*TASK ITEM*
Print each line below verbatim, skipping every picture.
[EXTRACTED DATA]
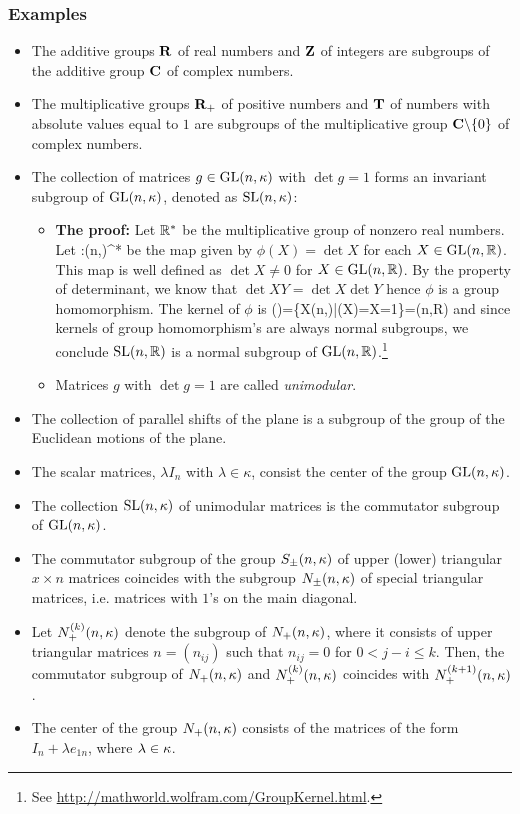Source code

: \subsubsection{Examples}
\begin{itemize}
	\item The additive groups $\mathbf{R}$ of real numbers and $\mathbf{Z}$ of integers are subgroups of the additive group $\mathbf{C}$ of complex numbers.
	\item The multiplicative groups $\mathbf{R}_+$ of positive numbers and $\mathbf{T}$ of numbers with absolute values equal to $1$ are subgroups of the multiplicative group $\mathbf{C}\backslash\{0\}$ of complex numbers.
	\item The collection of matrices $g\in \mathrm{GL}(n,\kappa)$ with $\det g=1$ forms an invariant subgroup of $\mathrm{GL}(n,\kappa)$, denoted as $\mathrm{SL}(n,\kappa)$:
	\begin{itemize}
		\item \textbf{The proof:} Let $\mathbb{R}^*$ be the multiplicative group of nonzero real numbers. Let 
		\be 
		\phi:\GL(n,\R)\rightarrow\R^*
		\ee
		be the map given by $\phi(X)=\det X$ for each $X\in\mathrm{GL}(n,\mathbb{R})$. This map is well defined as $\det X\ne 0$ for $X\in\mathrm{GL}(n,\mathbb{R})$. By the property of determinant, we know that \mbox{$\det XY=\det X \det Y$} hence $\phi$ is a group homomorphism. The kernel of $\phi$ is 
		\be 
		\ker(\phi)=\{X\in\GL(n,\R)|\phi(X)=\det X=1\}=\SL(n,R)
		\ee 
		and since kernels of group homomorphism's are always normal subgroups, we conclude $\mathrm{SL}(n,\mathbb{R})$ is a normal subgroup of $\mathrm{GL}(n,\mathbb{R})$.\footnote{See \url{http://mathworld.wolfram.com/GroupKernel.html}.}
		\item Matrices $g$ with $\det g=1$ are called \emph{unimodular}.
	\end{itemize}
	\item The collection of parallel shifts of the plane is a subgroup of the group of the Euclidean motions of the plane.
	\item The scalar matrices, $\lambda I_n$ with $\lambda \in \kappa$, consist the center of the group $\mathrm{GL}(n,\kappa)$.
	\item The collection $\mathrm{SL}(n,\kappa)$ of unimodular matrices is the commutator subgroup of $\mathrm{GL}(n,\kappa)$.
	\item The commutator subgroup of the group $S_\pm(n,\kappa)$ of upper (lower) triangular $x\times n$ matrices coincides with the subgroup $N_\pm(n,\kappa)$ of special triangular matrices, i.e. matrices with $1$'s on the main diagonal. 
	\item Let $N_+^{(k)}(n,\kappa)$ denote the subgroup of $N_+(n,\kappa)$, where it consists of upper triangular matrices $n=(n_{ij})$ such that $n_{ij}=0$ for $0<j-i\le k$. Then, the commutator subgroup of $N_+(n,\kappa)$ and $N_+^{(k)}(n,\kappa)$ coincides with $N_+^{(k+1)}(n,\kappa)$.
	\item The center of the group $N_+(n,\kappa)$ consists of the matrices of the form $I_n+\lambda e_{1n}$, where $\lambda \in \kappa$.
\end{itemize}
[/EXTRACTED DATA]
*OUTPUT*
Source code

: \subsubsection{Examples}
\begin{itemize}
	\item The additive groups $\mathbf{R}$ of real numbers and $\mathbf{Z}$ of integers are subgroups of the additive group $\mathbf{C}$ of complex numbers.
	\item The multiplicative groups $\mathbf{R}_+$ of positive numbers and $\mathbf{T}$ of numbers with absolute values equal to $1$ are subgroups of the multiplicative group $\mathbf{C}\backslash\{0\}$ of complex numbers.
	\item The collection of matrices $g\in \mathrm{GL}(n,\kappa)$ with $\det g=1$ forms an invariant subgroup of $\mathrm{GL}(n,\kappa)$, denoted as $\mathrm{SL}(n,\kappa)$:
	\begin{itemize}
		\item \textbf{The proof:} Let $\mathbb{R}^*$ be the multiplicative group of nonzero real numbers. Let 
		\be 
		\phi:\GL(n,\R)\rightarrow\R^*
		\ee
		be the map given by $\phi(X)=\det X$ for each $X\in\mathrm{GL}(n,\mathbb{R})$. This map is well defined as $\det X\ne 0$ for $X\in\mathrm{GL}(n,\mathbb{R})$. By the property of determinant, we know that \mbox{$\det XY=\det X \det Y$} hence $\phi$ is a group homomorphism. The kernel of $\phi$ is 
		\be 
		\ker(\phi)=\{X\in\GL(n,\R)|\phi(X)=\det X=1\}=\SL(n,R)
		\ee 
		and since kernels of group homomorphism's are always normal subgroups, we conclude $\mathrm{SL}(n,\mathbb{R})$ is a normal subgroup of $\mathrm{GL}(n,\mathbb{R})$.\footnote{See \url{http://mathworld.wolfram.com/GroupKernel.html}.}
		\item Matrices $g$ with $\det g=1$ are called \emph{unimodular}.
	\end{itemize}
	\item The collection of parallel shifts of the plane is a subgroup of the group of the Euclidean motions of the plane.
	\item The scalar matrices, $\lambda I_n$ with $\lambda \in \kappa$, consist the center of the group $\mathrm{GL}(n,\kappa)$.
	\item The collection $\mathrm{SL}(n,\kappa)$ of unimodular matrices is the commutator subgroup of $\mathrm{GL}(n,\kappa)$.
	\item The commutator subgroup of the group $S_\pm(n,\kappa)$ of upper (lower) triangular $x\times n$ matrices coincides with the subgroup $N_\pm(n,\kappa)$ of special triangular matrices, i.e. matrices with $1$'s on the main diagonal. 
	\item Let $N_+^{(k)}(n,\kappa)$ denote the subgroup of $N_+(n,\kappa)$, where it consists of upper triangular matrices $n=(n_{ij})$ such that $n_{ij}=0$ for $0<j-i\le k$. Then, the commutator subgroup of $N_+(n,\kappa)$ and $N_+^{(k)}(n,\kappa)$ coincides with $N_+^{(k+1)}(n,\kappa)$.
	\item The center of the group $N_+(n,\kappa)$ consists of the matrices of the form $I_n+\lambda e_{1n}$, where $\lambda \in \kappa$.
\end{itemize}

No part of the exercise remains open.